» Task goal
From the first line of the entries below through the line holding "econômico, social e", write out every line exactly, please, and leave out the pictures.

(Available data begins)

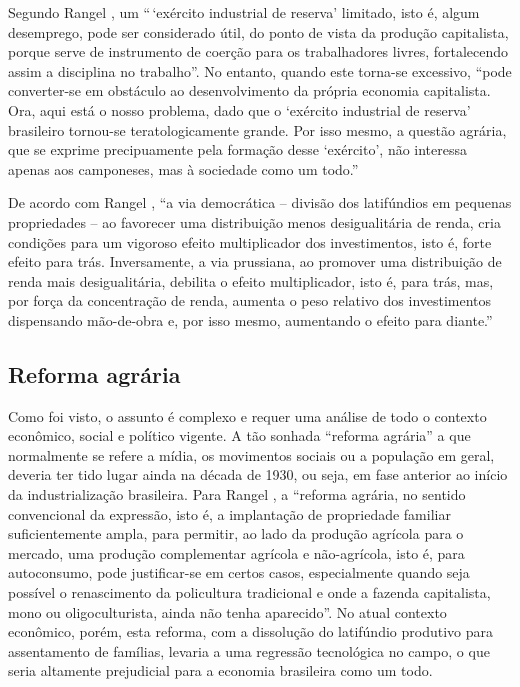 \documentclass[
	12pt,				%
	oneside,			%
	a4paper,			%
	chapter=TITLE,		%
	section=TITLE,		%
	english,			%
	brazil				%
	]{abntex2}
\begin{document}
\begin{refsection}
Segundo Rangel \autocite[142]{rangel1986c}, um ``\,`exército industrial de reserva'
limitado, isto é, algum desemprego, pode ser considerado útil, do ponto de vista
da produção capitalista, porque serve de instrumento de coerção para os
trabalhadores livres, fortalecendo assim a disciplina no trabalho''. No entanto,
quando este torna-se excessivo, ``pode converter-se em obstáculo ao
desenvolvimento da própria economia capitalista. Ora, aqui está o nosso
problema, dado que o `exército industrial de reserva' brasileiro tornou-se
teratologicamente grande. Por isso mesmo, a questão agrária, que se exprime
precipuamente pela formação desse `exército', não interessa apenas aos
camponeses, mas à sociedade como um todo.''

De acordo com Rangel \autocite*[156]{rangel1988}, ``a via democrática -- divisão dos
latifúndios em pequenas propriedades -- ao favorecer uma distribuição menos
desigualitária de renda, cria condições para um vigoroso efeito multiplicador
dos investimentos, isto é, forte efeito para trás. Inversamente, a via
prussiana, ao promover uma distribuição de renda mais desigualitária, debilita o
efeito multiplicador, isto é, para trás, mas, por força da concentração de
renda, aumenta o peso relativo dos investimentos dispensando mão-de-obra e, por
isso mesmo, aumentando o efeito para diante.''

\hypertarget{reforma-agruxe1ria}{%
\subsection{Reforma agrária}\label{reforma-agruxe1ria}}

Como foi visto, o assunto é complexo e requer uma análise de todo o contexto
econômico, social e político vigente. A tão sonhada ``reforma agrária'' a que
normalmente se refere a mídia, os movimentos sociais ou a população em geral,
deveria ter tido lugar ainda na década de 1930, ou seja, em fase anterior ao
início da industrialização brasileira. Para Rangel \autocite[154]{rangel1986a}, a
``reforma agrária, no sentido convencional da expressão, isto é, a implantação de
propriedade familiar suficientemente ampla, para permitir, ao lado da produção
agrícola para o mercado, uma produção complementar agrícola e não-agrícola, isto
é, para autoconsumo, pode justificar-se em certos casos, especialmente quando
seja possível o renascimento da policultura tradicional e onde a fazenda
capitalista, mono ou oligoculturista, ainda não tenha aparecido''. No atual
contexto econômico, porém, esta reforma, com a dissolução do latifúndio
produtivo para assentamento de famílias, levaria a uma regressão tecnológica no
campo, o que seria altamente prejudicial para a economia brasileira como um
todo.


\end{refsection}
\end{document}
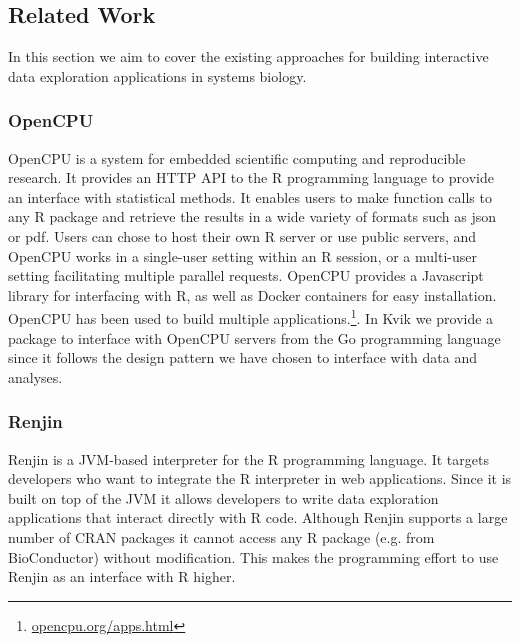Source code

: \subsection*{Related Work} 
In this section we aim to cover the existing approaches for building interactive
data exploration applications in systems biology. 



\subsubsection*{OpenCPU} 
OpenCPU is a system for embedded scientific computing and reproducible
research.\cite{opencpu} It provides an HTTP API to the R programming language to
provide an interface with statistical methods. It enables users to make function
calls to any R package and retrieve the results in a wide variety of formats
such as json or pdf. 
Users can chose to host their own R server or use public servers, and OpenCPU
works in a single-user setting within an R session, or a multi-user setting
facilitating multiple parallel requests. 
OpenCPU provides a Javascript library for interfacing with R, as well as Docker
containers for easy installation. OpenCPU has been used to build multiple
applications.\footnote{\url{opencpu.org/apps.html}}.
In Kvik we provide a package
to interface with OpenCPU servers from the Go programming language since it
follows the design pattern we have chosen to interface with data and analyses. 


\subsubsection*{Renjin} 
Renjin is a JVM-based interpreter for the R programming language.\cite{renjin}
It targets developers who want to integrate the R interpreter in web
applications. Since it is built on top of the JVM it allows developers to write
data exploration applications that interact directly with R code. Although
Renjin supports a large number of CRAN packages it cannot access any R package
(e.g. from BioConductor) without modification. This makes the programming effort
to use Renjin as an interface with R higher. 

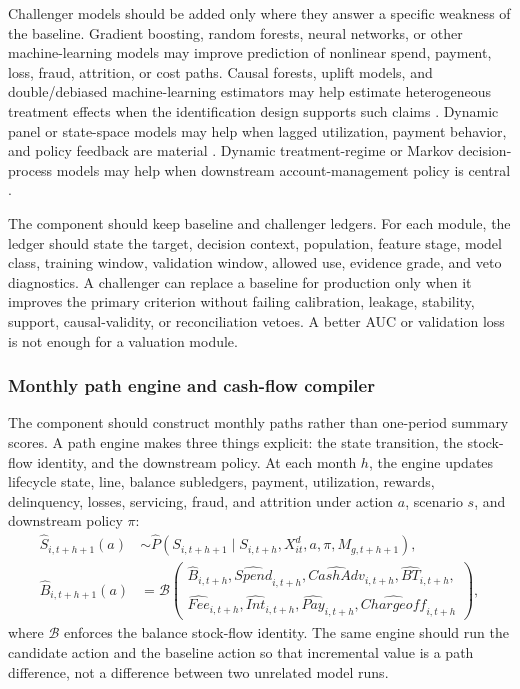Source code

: \documentclass[11pt]{article}
\newcommand{\1}{\mathbf{1}}
\begin{document}
Challenger models should be added only where they answer a specific weakness
of the baseline. Gradient boosting, random forests, neural networks, or other
machine-learning models may improve prediction of nonlinear spend, payment,
loss, fraud, attrition, or cost paths. Causal forests, uplift models, and
double/debiased machine-learning estimators may help estimate heterogeneous
treatment effects when the identification design supports such claims
\citep{wager2018causalforests,chernozhukov2018dml}. Dynamic panel or
state-space models may help when lagged utilization, payment behavior, and
policy feedback are material \citep{arellano1991panel,blundell1998initial}.
Dynamic treatment-regime or Markov decision-process models may help when
downstream account-management policy is central
\citep{murphy2003dynamic,puterman1994mdp}.

The component should keep baseline and challenger ledgers. For each module,
the ledger should state the target, decision context, population, feature
stage, model class, training window, validation window, allowed use, evidence
grade, and veto diagnostics. A challenger can replace a baseline for
production only when it improves the primary criterion without failing
calibration, leakage, stability, support, causal-validity, or reconciliation
vetoes. A better AUC or validation loss is not enough for a valuation module.

\subsubsection{Monthly path engine and cash-flow compiler}
\label{subsec:path-engine}

The component should construct monthly paths rather than one-period summary
scores. A path engine makes three things explicit: the state transition, the
stock-flow identity, and the downstream policy. At each month $h$, the engine
updates lifecycle state, line, balance subledgers, payment, utilization,
rewards, delinquency, losses, servicing, fraud, and attrition under action
$a$, scenario $s$, and downstream policy $\pi$:
\begin{align}
  \widehat{S}_{i,t+h+1}(a)
  &\sim
  \widehat{P}(
    S_{i,t+h+1}\mid S_{i,t+h},X_{it}^{d},a,\pi,M_{g,t+h+1}), \\
  \widehat{B}_{i,t+h+1}(a)
  &=
  \mathcal{B}\!\left(
    \begin{array}{l}
    \widehat{B}_{i,t+h},\widehat{Spend}_{i,t+h},
    \widehat{CashAdv}_{i,t+h},\widehat{BT}_{i,t+h},\\
    \widehat{Fee}_{i,t+h},\widehat{Int}_{i,t+h},
    \widehat{Pay}_{i,t+h},\widehat{Chargeoff}_{i,t+h}
    \end{array}
  \right),
  \label{eq:path-engine-balance}
\end{align}
where $\mathcal{B}$ enforces the balance stock-flow identity. The same engine
should run the candidate action and the baseline action so that incremental
value is a path difference, not a difference between two unrelated model runs.
\end{document}
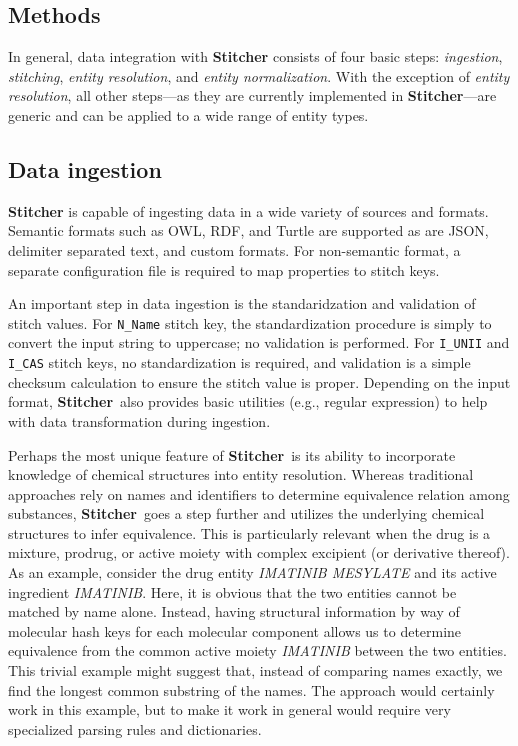 \documentclass{bioinfo}
\newcommand\st{\textbf{Stitcher}}
\begin{document}
\begin{methods}
\section{Methods}\label{sec:methods}
In general, data integration with \st{} consists of four basic steps: \emph{ingestion}, \emph{stitching}, \emph{entity resolution}, and \emph{entity normalization}. With the exception of \emph{entity resolution}, all other steps---as they are currently implemented in \st---are generic and can be applied to a wide range of entity types.

\subsection{Data ingestion}\label{sec:methods-ingest}
\st{} is capable of ingesting data in a wide variety of sources and formats. Semantic formats such as OWL, RDF, and Turtle are supported as are JSON, delimiter separated text, and custom formats. For non-semantic format, a separate configuration file is required to map properties to stitch keys.

An important step in data ingestion is the standaridzation and validation of stitch values. For \texttt{N\_Name} stitch key, the standardization procedure is simply to convert the input string to uppercase; no validation is performed. For \texttt{I\_UNII} and \texttt{I\_CAS} stitch keys, no standardization is required, and validation is a simple checksum calculation to ensure the stitch value is proper. Depending on the input format, \st\ also provides basic utilities (e.g., regular expression) to help with data transformation during ingestion.

Perhaps the most unique feature of \st\ is its ability to incorporate knowledge of chemical structures into entity resolution. Whereas traditional approaches rely on names and identifiers to determine equivalence relation among substances, \st\ goes a step further and utilizes the underlying chemical structures to infer equivalence. This is particularly relevant when the drug is a mixture, prodrug, or active moiety with complex excipient (or derivative thereof). As an example, consider the drug entity \emph{IMATINIB MESYLATE} and its active ingredient \emph{IMATINIB}. Here, it is obvious that the two entities cannot be matched by name alone. Instead, having structural information by way of molecular hash keys for each molecular component allows us to determine equivalence from the common active moiety \emph{IMATINIB} between the two entities. This trivial example might suggest that, instead of comparing names exactly, we find the longest common substring of the names. The approach would certainly work in this example, but to make it work in general would require very specialized parsing rules and dictionaries.


\end{methods}
\end{document}
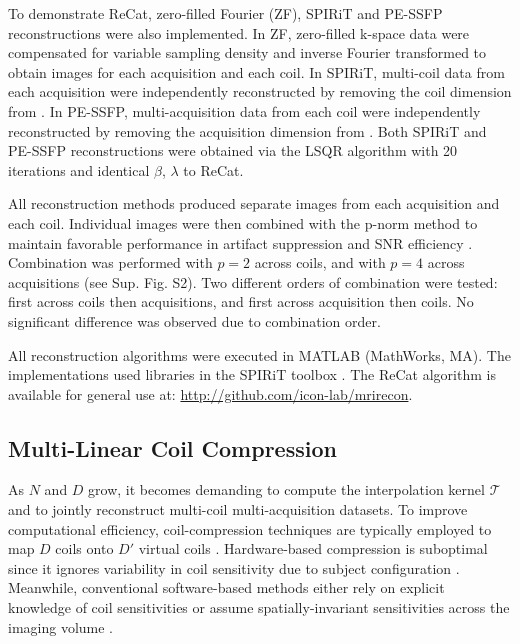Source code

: \documentclass[11pt, onecolumn]{article}
\begin{document}
To demonstrate ReCat, zero-filled Fourier (ZF), SPIRiT \cite{Lustig:2010hs} and PE-SSFP \cite{Ilicak:FJpKoYYb} reconstructions were also implemented. In ZF, zero-filled k-space data were compensated for variable sampling density and inverse Fourier transformed to obtain images for each acquisition and each coil. In SPIRiT, multi-coil data from each acquisition were independently reconstructed by removing the coil dimension from . In PE-SSFP, multi-acquisition data from each coil were independently reconstructed by removing the acquisition dimension from . Both SPIRiT and PE-SSFP reconstructions were obtained via the LSQR algorithm with 20 iterations and identical $\beta$, $\lambda$ to ReCat.

All reconstruction methods produced separate images from each acquisition and each coil. Individual images were then combined with the p-norm method to maintain favorable performance in artifact suppression and SNR efficiency \cite{PNORM}. Combination was performed with $p=2$ across coils, and with $p=4$ across acquisitions (see Sup. Fig. S2). Two different orders of combination were tested: first across coils then acquisitions, and first across acquisition then coils. No significant difference was observed due to combination order.

All reconstruction algorithms were executed in MATLAB (MathWorks, MA). The implementations used libraries in the SPIRiT toolbox \cite{Lustig:2010hs}. The ReCat algorithm is available for general use at: \url{http://github.com/icon-lab/mrirecon}.

\subsection*{Multi-Linear Coil Compression}
As $N$ and $D$ grow, it becomes demanding to compute the interpolation kernel $\mathcal{T}$ and to jointly reconstruct multi-coil multi-acquisition datasets. To improve computational efficiency, coil-compression techniques are typically employed to map $D$ coils onto $D'$ virtual coils \cite{buehrer2007array,huang2008software,king2010optimum,Zhang:2013df}. Hardware-based compression is suboptimal since it ignores variability in coil sensitivity due to subject configuration \cite{king2010optimum}. Meanwhile, conventional software-based methods either rely on explicit knowledge of coil sensitivities  \cite{buehrer2007array} or assume spatially-invariant sensitivities across the imaging volume \cite{huang2008software}. 
\end{document}
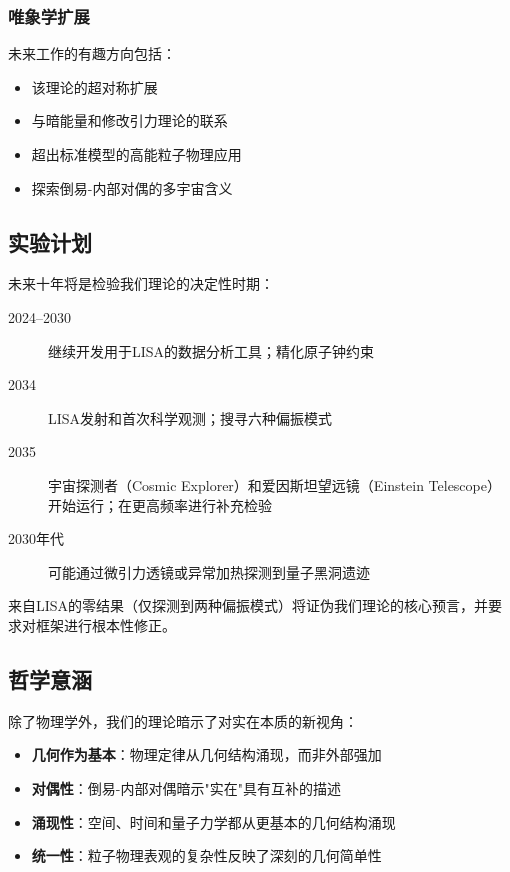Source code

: \subsubsection{唯象学扩展}

未来工作的有趣方向包括：
\begin{itemize}
    \item 该理论的超对称扩展
    \item 与暗能量和修改引力理论的联系
    \item 超出标准模型的高能粒子物理应用
    \item 探索倒易-内部对偶的多宇宙含义
\end{itemize}

\subsection{实验计划}

未来十年将是检验我们理论的决定性时期：

\begin{description}
    \item[2024--2030] 继续开发用于LISA的数据分析工具；精化原子钟约束
    \item[2034] LISA发射和首次科学观测；搜寻六种偏振模式
    \item[2035] 宇宙探测者（Cosmic Explorer）和爱因斯坦望远镜（Einstein Telescope）开始运行；在更高频率进行补充检验
    \item[2030年代] 可能通过微引力透镜或异常加热探测到量子黑洞遗迹
\end{description}

来自LISA的零结果（仅探测到两种偏振模式）将证伪我们理论的核心预言，并要求对框架进行根本性修正。

\subsection{哲学意涵}

除了物理学外，我们的理论暗示了对实在本质的新视角：

\begin{itemize}
    \item \textbf{几何作为基本}：物理定律从几何结构涌现，而非外部强加
    \item \textbf{对偶性}：倒易-内部对偶暗示"实在"具有互补的描述
    \item \textbf{涌现性}：空间、时间和量子力学都从更基本的几何结构涌现
    \item \textbf{统一性}：粒子物理表观的复杂性反映了深刻的几何简单性
\end{itemize}

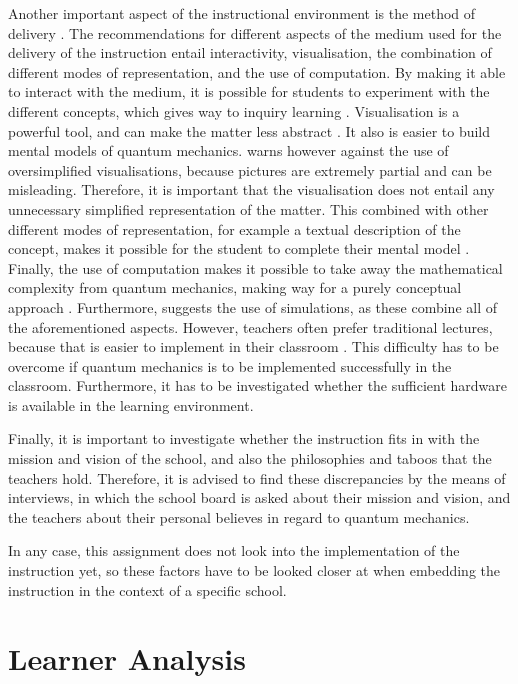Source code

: \documentclass[11pt,twoside]{report} %
\begin{document}
Another important aspect of the instructional environment is the method of delivery \cite{smithragan}. The recommendations for different aspects of the medium used for the delivery of the instruction entail interactivity, visualisation, the combination of different modes of representation, and the use of computation. By making it able to interact with the medium, it is possible for students to experiment with the different concepts, which gives way to inquiry learning \cite{adegoke, asikainen, dori, mckagan}. Visualisation is a powerful tool, and can make the matter less abstract \cite{dori, henriksen, mckagan}. It also is easier to build mental models of quantum mechanics.  warns however against the use of oversimplified visualisations, because pictures are extremely partial and can be misleading. Therefore, it is important that the visualisation does not entail any unnecessary simplified representation of the matter. This combined with other different modes of representation, for example a textual description of the concept, makes it possible for the student to complete their mental model \cite{dori}. Finally, the use of computation makes it possible to take away the mathematical complexity from quantum mechanics, making way for a purely conceptual approach \cite{barnes, mckagan, velentzas}. Furthermore,  suggests the use of simulations, as these combine all of the aforementioned aspects. However, teachers often prefer traditional lectures, because that is easier to implement in their classroom \cite{adegoke}. This difficulty has to be overcome if quantum mechanics is to be implemented successfully in the classroom. Furthermore, it has to be investigated whether the sufficient hardware is available in the learning environment.

Finally, it is important to investigate whether the instruction fits in with the mission and vision of the school, and also the philosophies and taboos that the teachers hold. Therefore, it is advised to find these discrepancies by the means of interviews, in which the school board is asked about their mission and vision, and the teachers about their personal believes in regard to quantum mechanics.

In any case, this assignment does not look into the implementation of the instruction yet, so these factors have to be looked closer at when embedding the instruction in the context of a specific school.


\section{Learner Analysis}
\end{document}
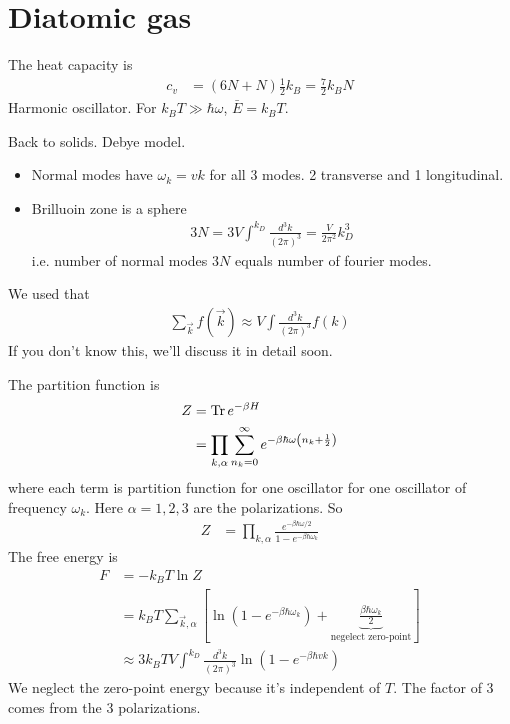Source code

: \section{Diatomic gas}
The heat capacity is
\begin{align}
    c_v &= (6N + N)\frac{1}{2}k_B = \frac{7}{2}k_B N
\end{align}
Harmonic oscillator.
For $k_B T \gg \hbar\omega$, $\bar{E} = k_B T$.

Back to solids.
Debye model.
\begin{itemize}
    \item Normal modes have $\omega_k=v k$ for all 3 modes.
        2 transverse and 1 longitudinal.
    \item Brilluoin zone is a sphere
        \begin{align}
            3N = 3V \int^{k_D} \frac{d^3 k}{(2\pi)^3}
            =
            \frac{V}{2\pi^2} k_D^3
        \end{align}
        i.e. number of normal modes $3N$ equals number of fourier modes.
\end{itemize}
We used that
\begin{align}
    \sum_{\vec{k}} f(\vec{k}) \approx
    V \int \frac{d^3k}{(2\pi)^3} f(k)
\end{align}
If you don't know this,
we'll discuss it in detail soon.

The partition function is
\begin{align}
    Z &= \Tr e^{-\beta H}\\
    &=
    \prod_{k,\alpha}\sum_{n_k=0}^{\infty} e^{-\beta\hbar\omega\left( n_k +
    \frac{1}{2}
    \right)}
\end{align}
where each term is partition function for one oscillator for one oscillator of
frequency $\omega_k$.
Here $\alpha = 1,2,3$
are the polarizations.
So
\begin{align}
    Z &=
    \prod_{k,\alpha}
    \frac{e^{-\beta\hbar\omega/2}}{1 - e^{-\beta\hbar\omega_k}}
\end{align}
The free energy is
\begin{align}
    F &= -k_B T\ln Z\\
    &=
    k_B T
    \sum_{\vec{k},\alpha}
    \left[
    \ln\left( 1 - e^{-\beta\hbar\omega_k} \right)
    +
    \underbrace{\frac{\beta\hbar\omega_k}{2}}_{\textrm{negelect zero-point}}
    \right]\\
    &\approx
    3 k_B T V \int^{k_D} \frac{d^3k}{{(2\pi)}^3}
    \ln\left( 1 - e^{-\beta\hbar vk} \right)
\end{align}
We neglect the zero-point energy because it's independent of $T$.
The factor of 3 comes from the 3 polarizations.

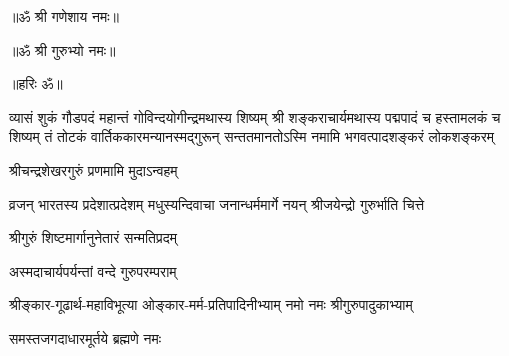 

\centerline{॥ॐ श्री गणेशाय नमः॥}
\centerline{॥ॐ श्री गुरुभ्यो नमः॥}
\centerline{॥हरिः ॐ॥}


\setlength{\shlokaspaceskip}{0pt}
%
{व्यासं शुकं गौडपदं महान्तं गोविन्दयोगीन्द्रमथास्य शिष्यम्}%
{श्री शङ्कराचार्यमथास्य पद्मपादं च हस्तामलकं च शिष्यम्}%
{तं तोटकं वार्तिककारमन्यानस्मद्गुरून् सन्ततमानतोऽस्मि}%
\setlength{\shlokaspaceskip}{24pt}
{नमामि भगवत्पादशङ्करं लोकशङ्करम्}

{श्रीचन्द्रशेखरगुरुं प्रणमामि मुदाऽन्वहम्}

{व्रजन् भारतस्य प्रदेशात्प्रदेशम्}
{मधुस्यन्दिवाचा जनान्धर्ममार्गे}
{नयन् श्रीजयेन्द्रो गुरुर्भाति चित्ते}

{श्रीगुरुं शिष्टमार्गानुनेतारं सन्मतिप्रदम्}

{अस्मदाचार्यपर्यन्तां वन्दे गुरुपरम्पराम्}

{श्रीङ्कार-गूढार्थ-महाविभूत्या}
{ओङ्कार-मर्म-प्रतिपादिनीभ्याम्}
{नमो नमः श्रीगुरुपादुकाभ्याम्}

{समस्तजगदाधारमूर्तये ब्रह्मणे नमः}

(Available data ends)

» Result of this exercise
 \documentclass[
	12pt,				%
	oneside,			%
	a4paper,			%
	chapter=TITLE,		%
	section=TITLE,		%
	english,			%
	brazil				%
	]{abntex2}
\begin{document}
\begin{refsection}
Segundo Rangel \autocite[142]{rangel1986c}, um ``\,`exército industrial de reserva'
limitado, isto é, algum desemprego, pode ser considerado útil, do ponto de vista
da produção capitalista, porque serve de instrumento de coerção para os
trabalhadores livres, fortalecendo assim a disciplina no trabalho''. No entanto,
quando este torna-se excessivo, ``pode converter-se em obstáculo ao
desenvolvimento da própria economia capitalista. Ora, aqui está o nosso
problema, dado que o `exército industrial de reserva' brasileiro tornou-se
teratologicamente grande. Por isso mesmo, a questão agrária, que se exprime
precipuamente pela formação desse `exército', não interessa apenas aos
camponeses, mas à sociedade como um todo.''

De acordo com Rangel \autocite*[156]{rangel1988}, ``a via democrática -- divisão dos
latifúndios em pequenas propriedades -- ao favorecer uma distribuição menos
desigualitária de renda, cria condições para um vigoroso efeito multiplicador
dos investimentos, isto é, forte efeito para trás. Inversamente, a via
prussiana, ao promover uma distribuição de renda mais desigualitária, debilita o
efeito multiplicador, isto é, para trás, mas, por força da concentração de
renda, aumenta o peso relativo dos investimentos dispensando mão-de-obra e, por
isso mesmo, aumentando o efeito para diante.''

\hypertarget{reforma-agruxe1ria}{%
\subsection{Reforma agrária}\label{reforma-agruxe1ria}}

Como foi visto, o assunto é complexo e requer uma análise de todo o contexto
econômico, social e político vigente. A tão sonhada ``reforma agrária'' a que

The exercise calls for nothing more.